Because there was something that wasn’t quite right about this. Something he couldn’t put his finger on.
She pushed her hair from her face and glanced at Harlan again. “Could we go somewhere private and talk?” she asked Clayton.
Maybe Harlan was making her nervous. He had that effect on people. But from Clayton’s assessment, Lenora had been nervous before she even came into the room.
Clayton set his coffee on his desk and grabbed his jacket. “There’s a diner across the street,” he said, already walking toward the door. “Call me if something comes up,” he added to Harlan.
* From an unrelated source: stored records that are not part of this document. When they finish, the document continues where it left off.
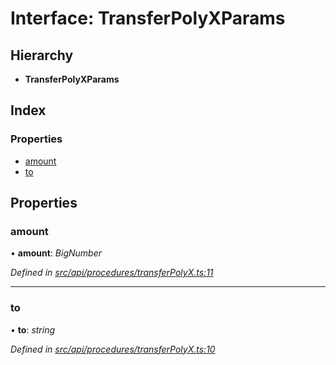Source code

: # Interface: TransferPolyXParams

## Hierarchy

* **TransferPolyXParams**

## Index

### Properties

* [amount](api_procedures.transferpolyxparams.md#amount)
* [to](api_procedures.transferpolyxparams.md#to)

## Properties

###  amount

• **amount**: *BigNumber*

*Defined in [src/api/procedures/transferPolyX.ts:11](https://github.com/PolymathNetwork/polymesh-sdk/blob/73feada/src/api/procedures/transferPolyX.ts#L11)*

___

###  to

• **to**: *string*

*Defined in [src/api/procedures/transferPolyX.ts:10](https://github.com/PolymathNetwork/polymesh-sdk/blob/73feada/src/api/procedures/transferPolyX.ts#L10)*
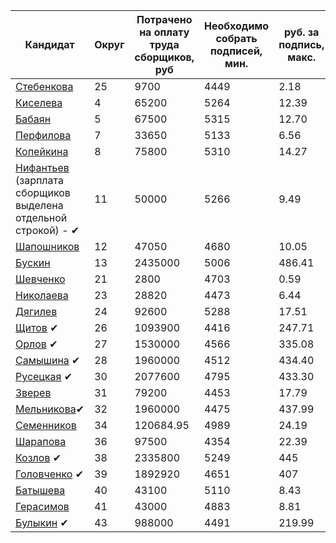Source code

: Кандидат | Округ | Потрачено на оплату труда сборщиков, руб | Необходимо собрать подписей, мин. | руб. за подпись, макс.
--|---|----|----|----|
[Стебенкова](http://mosgorizbirkom.ru/documents/10279/18905811/oik25_3-6-3.pdf/7582bba1-c917-4f7f-90a0-f0c59a7b81cd) | 25 | 9700 | 4449 | 2.18 |
[Киселева](http://www.mosgorizbirkom.ru/documents/10279/18905811/oik04_3-6-3.pdf/0ee6d500-1b7e-462f-8b87-88dbf60de360) | 4 | 65200 | 5264 | 12.39|
[Бабаян](http://www.mosgorizbirkom.ru/documents/10279/18905811/oik05_3-6-3.pdf/4758c4b4-ff7e-450d-b0c5-2d9818c663f0) | 5 | 67500 | 5315 | 12.70 |
| [Перфилова](http://www.mosgorizbirkom.ru/documents/10279/18905811/oik07_3-6-3.pdf/30a11793-9495-48e7-ad69-b959f18f4411) | 7 | 33650 | 5133 | 6.56 |
| [Копейкина](http://www.mosgorizbirkom.ru/documents/10279/18905811/oik08_3-6-3.pdf/f8bfc0d3-13cf-47f5-9703-a8939d400f0e)| 8| 75800 | 5310 | 14.27 |
[Нифантьев](http://www.mosgorizbirkom.ru/documents/10279/18905811/oik11_3-6-3.pdf/4ef1c2b3-393e-4079-8345-0b35e4451d8c) (зарплата сборщиков выделена отдельной строкой) - ✔ | 11 | 50000 | 5266 | 9.49
[Шапошников](http://www.mosgorizbirkom.ru/documents/10279/18905811/oik12_3-6-3.pdf/564ca1f2-1443-4dea-befd-d9c967f4bb3f) | 12 |  47050 | 4680 | 10.05
[Бускин](http://www.mosgorizbirkom.ru/documents/10279/18905811/oik13_3-6-3.pdf/d26e2d79-8344-48f0-afef-b7b0e6f32d5d) | 13 | 2435000 | 5006 | 486.41
[Шевченко](http://www.mosgorizbirkom.ru/documents/10279/18905811/oik21_3-6-3.pdf/a097685b-5188-4982-aa39-f94613153f28) | 21 | 2800 | 4703| 0.59 |
[Николаева](http://www.mosgorizbirkom.ru/documents/10279/18905811/oik23_3-6-3.pdf/6bfbab1d-9d21-4256-abc3-d288e72e1cc2) | 23 | 28820 | 4473 | 6.44 |
[Дягилев](http://www.mosgorizbirkom.ru/documents/10279/18905811/oik24_3-6-3.pdf/39d19b3e-d54b-4a73-ac13-924eddbcdc77)| 24| 92600 | 5288 | 17.51 |
[Щитов](http://www.mosgorizbirkom.ru/documents/10279/18905811/oik26_3-6-3.pdf/5c726848-8ba0-4ea5-a28e-6a27c397d20e) ✔|26|1093900|4416|247.71|
[Орлов](http://www.mosgorizbirkom.ru/documents/10279/18905811/oik27_3-6-3.pdf/35f34158-8706-4886-9002-d020381755d5) ✔|27|1530000|4566|335.08|
[Самышина](http://www.mosgorizbirkom.ru/documents/10279/18905811/oik28_3-6-3.pdf/b046af81-0796-4a2a-b1b0-a7fbaa679363) ✔|28|1960000|4512|434.40|
[Русецкая](http://www.mosgorizbirkom.ru/documents/10279/18905811/oik30_3-6-3.pdf/ca7448b8-b00a-469c-8470-74e5e3c1a6bc) ✔|30|2077600|4795|433.30|
[Зверев](http://www.mosgorizbirkom.ru/documents/10279/18905811/oik31_3-6-3.pdf/e8070bea-7d43-4b93-8c53-662366bb5a0d)|31|79200|4453|17.79|
[Мельникова](http://www.mosgorizbirkom.ru/documents/10279/18905811/oik32_3-6-3.pdf/bbc03a7c-4621-4f4c-8dbe-c3d000561756)✔ |32|1960000|4475|437.99|
[Семенников](http://www.mosgorizbirkom.ru/documents/10279/18905811/oik34_3-6-3.pdf/db02d908-11d0-4812-99fb-83c708db2de6) |34|120684.95|4989|24.19|
[Шарапова](http://www.mosgorizbirkom.ru/documents/10279/18905811/oik36_3-6-3.pdf/4ed21d4c-8be6-4ff7-9366-c6772c7e9815)|36|97500|4354|22.39|
[Козлов](http://www.mosgorizbirkom.ru/documents/10279/18905811/oik38_3-6-3.pdf/ff673c83-3ff5-4dcc-9c5f-e8e92939ea02) ✔|38|2335800|5249|445|
[Головченко](http://mosgorizbirkom.ru/documents/10279/18735731/rs_92_2.pdf/5b4fd856-1baf-4ba6-ad58-454e1ca9853c) ✔ |39 |1892920|4651|407|
[Батышева](http://mosgorizbirkom.ru/documents/10279/18735731/rs_92_2.pdf/5b4fd856-1baf-4ba6-ad58-454e1ca9853c)|40|43100|5110|8.43|
[Герасимов](http://www.mosgorizbirkom.ru/documents/10279/18905811/oik41_3-6-3.pdf/01cd0ecd-83a6-4c94-842b-776e22d84b81)|41|43000|4883|8.81|
[Булыкин](http://www.mosgorizbirkom.ru/documents/10279/18905811/oik43_3-6-3.pdf/f4dfd6fe-9eed-4fb7-9388-87a2cb9477eb) ✔ | 43|988000|4491|219.99|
“Tell me about these break-ins,” Clayton insisted as soon as they were out of the office.
Lenora gave a weary sigh. “The first one happened last week—as I’m sure you read in the report. I wasn’t there, but the person destroyed an antique panel that I’d been restoring.”
Property damage. Much better than damaging her body, but he could tell from her tone that it still hurt. Clayton didn’t know a lot about Lenora’s job in stained-glass restoration, but he remembered her saying that she often worked with expensive antiques.
“What about the second break-in?” He stopped just outside the building and looked around. Lenora did, too. There was no sign of that black truck, so he took her by arm and led her across the street.
“You already know.” She sounded upset, or something, that he’d read the police reports, but Clayton didn’t intend to apologize for that.
“I still consider you my business,” he clarified.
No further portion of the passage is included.